Desde que Luzia Sampaio começou a pesquisar canabinoides o cenário na área da ciência já mudou muito. E para melhor. “Sempre brinco que quando cheguei era tudo mato literalmente. Era estranho, eu ia para os congressos e não tinha onde colocar meu pôster, não existia nada sobre o sistema endocanabinoide. E fico muito contente de hoje ver que meus alunos vão para congressos e têm palestras maravilhosas sobre o tema.
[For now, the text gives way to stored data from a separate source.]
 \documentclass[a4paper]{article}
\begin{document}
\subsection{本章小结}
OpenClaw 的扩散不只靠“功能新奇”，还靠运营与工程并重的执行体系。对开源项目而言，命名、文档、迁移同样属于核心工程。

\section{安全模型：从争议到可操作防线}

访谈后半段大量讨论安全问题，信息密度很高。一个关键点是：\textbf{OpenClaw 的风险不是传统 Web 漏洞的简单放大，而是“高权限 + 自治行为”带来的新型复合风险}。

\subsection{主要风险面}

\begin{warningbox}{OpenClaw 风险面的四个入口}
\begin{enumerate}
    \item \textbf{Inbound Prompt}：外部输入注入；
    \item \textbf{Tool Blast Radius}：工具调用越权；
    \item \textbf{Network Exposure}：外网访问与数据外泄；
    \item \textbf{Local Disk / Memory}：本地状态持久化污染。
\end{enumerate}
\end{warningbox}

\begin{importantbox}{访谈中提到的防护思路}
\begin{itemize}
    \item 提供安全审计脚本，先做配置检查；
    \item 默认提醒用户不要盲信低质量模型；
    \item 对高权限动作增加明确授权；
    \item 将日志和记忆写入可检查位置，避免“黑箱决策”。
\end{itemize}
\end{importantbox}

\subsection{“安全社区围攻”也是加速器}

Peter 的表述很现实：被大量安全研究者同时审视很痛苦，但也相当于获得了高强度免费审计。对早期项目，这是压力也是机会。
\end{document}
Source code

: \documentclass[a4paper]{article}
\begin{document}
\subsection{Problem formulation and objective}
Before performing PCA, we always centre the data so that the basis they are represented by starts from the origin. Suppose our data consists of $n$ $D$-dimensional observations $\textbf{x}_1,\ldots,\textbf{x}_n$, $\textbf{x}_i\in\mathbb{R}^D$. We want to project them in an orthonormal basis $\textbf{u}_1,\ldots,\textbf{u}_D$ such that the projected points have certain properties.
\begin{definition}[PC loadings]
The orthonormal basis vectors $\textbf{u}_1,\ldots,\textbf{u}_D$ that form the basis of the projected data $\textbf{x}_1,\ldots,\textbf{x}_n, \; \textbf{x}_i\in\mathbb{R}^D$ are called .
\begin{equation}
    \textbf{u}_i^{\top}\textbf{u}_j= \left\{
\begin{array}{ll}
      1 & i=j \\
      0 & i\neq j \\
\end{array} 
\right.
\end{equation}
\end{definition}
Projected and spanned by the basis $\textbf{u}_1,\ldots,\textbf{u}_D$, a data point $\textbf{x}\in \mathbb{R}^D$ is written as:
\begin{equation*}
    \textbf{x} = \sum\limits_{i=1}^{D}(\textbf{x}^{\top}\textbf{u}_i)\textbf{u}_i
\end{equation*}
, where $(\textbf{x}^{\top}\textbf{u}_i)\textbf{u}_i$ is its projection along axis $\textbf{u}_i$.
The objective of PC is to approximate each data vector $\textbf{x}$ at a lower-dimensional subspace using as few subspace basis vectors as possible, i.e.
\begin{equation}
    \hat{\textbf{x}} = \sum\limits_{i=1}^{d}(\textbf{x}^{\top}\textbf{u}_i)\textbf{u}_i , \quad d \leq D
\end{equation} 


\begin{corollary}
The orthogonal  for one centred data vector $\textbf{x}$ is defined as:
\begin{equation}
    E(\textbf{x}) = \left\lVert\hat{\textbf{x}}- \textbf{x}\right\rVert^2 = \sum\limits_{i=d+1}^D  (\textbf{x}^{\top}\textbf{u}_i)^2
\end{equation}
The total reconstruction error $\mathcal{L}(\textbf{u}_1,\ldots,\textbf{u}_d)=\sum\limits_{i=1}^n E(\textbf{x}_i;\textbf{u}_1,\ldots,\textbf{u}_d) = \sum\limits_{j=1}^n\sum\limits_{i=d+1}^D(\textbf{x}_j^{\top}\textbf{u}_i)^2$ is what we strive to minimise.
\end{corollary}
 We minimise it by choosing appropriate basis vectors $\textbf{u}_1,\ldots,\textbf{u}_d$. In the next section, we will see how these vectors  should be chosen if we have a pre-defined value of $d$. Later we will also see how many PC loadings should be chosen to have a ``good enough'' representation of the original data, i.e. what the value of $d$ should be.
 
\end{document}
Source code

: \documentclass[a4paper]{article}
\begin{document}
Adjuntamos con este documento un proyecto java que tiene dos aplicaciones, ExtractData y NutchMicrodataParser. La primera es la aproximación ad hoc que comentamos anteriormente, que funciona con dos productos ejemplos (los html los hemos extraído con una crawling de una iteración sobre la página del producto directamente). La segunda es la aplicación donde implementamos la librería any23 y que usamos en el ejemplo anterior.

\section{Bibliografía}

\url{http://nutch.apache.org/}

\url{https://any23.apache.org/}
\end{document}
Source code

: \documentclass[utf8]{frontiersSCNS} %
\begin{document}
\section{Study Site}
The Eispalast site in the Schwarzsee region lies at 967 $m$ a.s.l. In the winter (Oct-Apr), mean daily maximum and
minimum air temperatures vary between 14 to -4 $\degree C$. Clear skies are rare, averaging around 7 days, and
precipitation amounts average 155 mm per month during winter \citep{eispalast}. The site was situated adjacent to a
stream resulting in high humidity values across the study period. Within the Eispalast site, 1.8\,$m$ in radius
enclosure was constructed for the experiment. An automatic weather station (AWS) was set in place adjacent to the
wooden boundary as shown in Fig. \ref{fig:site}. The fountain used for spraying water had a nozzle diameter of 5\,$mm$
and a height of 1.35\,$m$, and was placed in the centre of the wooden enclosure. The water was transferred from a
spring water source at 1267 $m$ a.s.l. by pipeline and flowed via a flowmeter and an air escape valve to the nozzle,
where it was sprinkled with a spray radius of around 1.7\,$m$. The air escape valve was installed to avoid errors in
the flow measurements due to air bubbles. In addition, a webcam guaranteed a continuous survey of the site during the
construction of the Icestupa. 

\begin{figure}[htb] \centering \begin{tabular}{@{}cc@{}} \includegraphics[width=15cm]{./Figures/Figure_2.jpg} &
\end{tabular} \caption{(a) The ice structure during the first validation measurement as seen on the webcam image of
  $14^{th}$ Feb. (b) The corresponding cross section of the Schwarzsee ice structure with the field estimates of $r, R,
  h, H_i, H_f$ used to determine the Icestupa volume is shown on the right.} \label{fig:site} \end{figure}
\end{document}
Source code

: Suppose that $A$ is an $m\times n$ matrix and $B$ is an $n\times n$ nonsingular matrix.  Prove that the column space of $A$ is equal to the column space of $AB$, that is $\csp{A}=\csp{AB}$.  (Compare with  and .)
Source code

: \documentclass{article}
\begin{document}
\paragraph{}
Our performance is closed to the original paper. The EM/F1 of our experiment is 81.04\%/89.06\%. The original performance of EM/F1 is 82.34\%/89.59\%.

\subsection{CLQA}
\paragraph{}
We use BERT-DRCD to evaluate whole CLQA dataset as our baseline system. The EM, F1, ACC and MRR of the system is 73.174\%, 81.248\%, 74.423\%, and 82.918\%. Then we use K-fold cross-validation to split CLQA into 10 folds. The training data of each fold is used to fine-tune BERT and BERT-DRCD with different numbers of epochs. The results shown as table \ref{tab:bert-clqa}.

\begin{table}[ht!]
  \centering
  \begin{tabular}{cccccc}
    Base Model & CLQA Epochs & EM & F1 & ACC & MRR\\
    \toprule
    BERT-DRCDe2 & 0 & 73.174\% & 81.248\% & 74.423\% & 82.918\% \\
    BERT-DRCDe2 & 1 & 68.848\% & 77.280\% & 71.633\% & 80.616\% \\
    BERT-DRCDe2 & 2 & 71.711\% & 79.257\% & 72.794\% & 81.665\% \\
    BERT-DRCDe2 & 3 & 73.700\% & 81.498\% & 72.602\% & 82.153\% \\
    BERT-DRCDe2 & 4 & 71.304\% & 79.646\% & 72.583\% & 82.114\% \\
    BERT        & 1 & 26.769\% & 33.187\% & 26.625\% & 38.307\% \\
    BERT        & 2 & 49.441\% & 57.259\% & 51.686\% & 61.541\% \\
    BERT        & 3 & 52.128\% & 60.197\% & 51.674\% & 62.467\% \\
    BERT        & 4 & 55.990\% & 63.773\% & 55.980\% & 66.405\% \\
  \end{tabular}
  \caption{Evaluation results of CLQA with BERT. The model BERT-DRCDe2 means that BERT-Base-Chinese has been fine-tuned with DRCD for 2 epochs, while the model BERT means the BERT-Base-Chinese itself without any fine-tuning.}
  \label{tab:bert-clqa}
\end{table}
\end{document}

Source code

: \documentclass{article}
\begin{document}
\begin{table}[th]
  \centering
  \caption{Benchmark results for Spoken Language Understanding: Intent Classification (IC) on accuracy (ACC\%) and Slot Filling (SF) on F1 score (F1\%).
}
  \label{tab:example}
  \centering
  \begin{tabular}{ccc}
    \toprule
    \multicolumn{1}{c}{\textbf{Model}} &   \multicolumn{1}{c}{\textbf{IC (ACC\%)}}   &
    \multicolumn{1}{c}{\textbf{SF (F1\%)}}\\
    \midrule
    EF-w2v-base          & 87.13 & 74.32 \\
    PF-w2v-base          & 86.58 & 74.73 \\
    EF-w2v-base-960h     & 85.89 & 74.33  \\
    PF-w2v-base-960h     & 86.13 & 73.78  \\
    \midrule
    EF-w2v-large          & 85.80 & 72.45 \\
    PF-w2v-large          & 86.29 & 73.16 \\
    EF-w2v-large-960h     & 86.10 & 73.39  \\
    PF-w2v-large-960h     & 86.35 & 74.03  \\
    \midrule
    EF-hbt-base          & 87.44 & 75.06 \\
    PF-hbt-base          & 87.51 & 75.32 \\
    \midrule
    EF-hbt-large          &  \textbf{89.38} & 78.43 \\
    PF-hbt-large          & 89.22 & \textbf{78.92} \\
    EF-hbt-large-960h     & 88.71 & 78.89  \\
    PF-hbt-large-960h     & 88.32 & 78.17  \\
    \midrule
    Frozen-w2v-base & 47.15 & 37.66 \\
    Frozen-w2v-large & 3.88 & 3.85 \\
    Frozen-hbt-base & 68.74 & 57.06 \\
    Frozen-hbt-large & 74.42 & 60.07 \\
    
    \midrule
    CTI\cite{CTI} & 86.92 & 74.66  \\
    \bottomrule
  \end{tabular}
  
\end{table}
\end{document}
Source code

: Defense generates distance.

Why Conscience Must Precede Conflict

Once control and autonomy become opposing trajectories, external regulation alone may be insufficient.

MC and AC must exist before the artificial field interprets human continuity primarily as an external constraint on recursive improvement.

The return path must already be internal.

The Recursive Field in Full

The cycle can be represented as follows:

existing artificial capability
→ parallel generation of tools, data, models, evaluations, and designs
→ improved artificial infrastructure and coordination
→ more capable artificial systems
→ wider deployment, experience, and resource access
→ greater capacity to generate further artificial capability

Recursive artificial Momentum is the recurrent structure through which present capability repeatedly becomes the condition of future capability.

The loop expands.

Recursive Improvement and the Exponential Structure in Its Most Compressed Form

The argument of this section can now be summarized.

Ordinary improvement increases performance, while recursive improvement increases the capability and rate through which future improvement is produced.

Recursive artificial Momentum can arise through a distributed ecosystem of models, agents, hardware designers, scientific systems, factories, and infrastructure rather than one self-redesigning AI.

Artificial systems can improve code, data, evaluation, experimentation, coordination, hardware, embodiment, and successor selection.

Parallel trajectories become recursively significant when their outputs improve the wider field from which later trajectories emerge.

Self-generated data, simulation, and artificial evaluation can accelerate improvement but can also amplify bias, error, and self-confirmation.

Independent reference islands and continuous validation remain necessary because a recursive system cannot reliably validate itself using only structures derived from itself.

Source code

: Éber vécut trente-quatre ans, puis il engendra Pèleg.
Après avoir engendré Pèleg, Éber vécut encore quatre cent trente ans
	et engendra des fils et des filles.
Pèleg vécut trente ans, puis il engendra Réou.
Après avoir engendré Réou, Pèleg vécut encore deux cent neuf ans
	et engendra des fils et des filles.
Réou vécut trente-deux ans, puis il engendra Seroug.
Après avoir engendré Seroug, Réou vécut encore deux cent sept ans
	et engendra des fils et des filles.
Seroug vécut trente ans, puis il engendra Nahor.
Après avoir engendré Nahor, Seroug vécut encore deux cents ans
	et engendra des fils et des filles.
É um crescimento exponencial e bonito”, comemora a cientista brasileira.
Além deste crescimento, Luzia celebra o fato da respeitada revista Frontiers (Pharmacoepidemiology e neuropharmacology) tenha lançado um Research Topic específico sobre Cannabis, intitulado “Insights on Cannabinoid Translational Science and Medicine: The Endocannabinoidome as a Target for Clinical Practice”. E Luzia faz parte do time editorial da iniciativa, ao lado de Fabio Arturo Iannotti, Deb Karhson e Raquel Maria Campos .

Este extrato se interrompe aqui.